**Supplied material:**
- Opening Delimiter -

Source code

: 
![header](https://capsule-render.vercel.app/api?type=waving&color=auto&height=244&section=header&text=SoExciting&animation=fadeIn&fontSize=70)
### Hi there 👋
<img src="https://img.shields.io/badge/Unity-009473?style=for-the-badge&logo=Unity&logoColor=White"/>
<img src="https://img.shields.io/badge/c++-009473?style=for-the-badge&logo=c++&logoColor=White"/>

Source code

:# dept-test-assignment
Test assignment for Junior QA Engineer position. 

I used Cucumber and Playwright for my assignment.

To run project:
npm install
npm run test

- Closing Delimiter -

**Assignment:** Pick out each line in the material containing "logo".

**Reply:**
<img src="https://img.shields.io/badge/Unity-009473?style=for-the-badge&logo=Unity&logoColor=White"/>
<img src="https://img.shields.io/badge/c++-009473?style=for-the-badge&logo=c++&logoColor=White"/>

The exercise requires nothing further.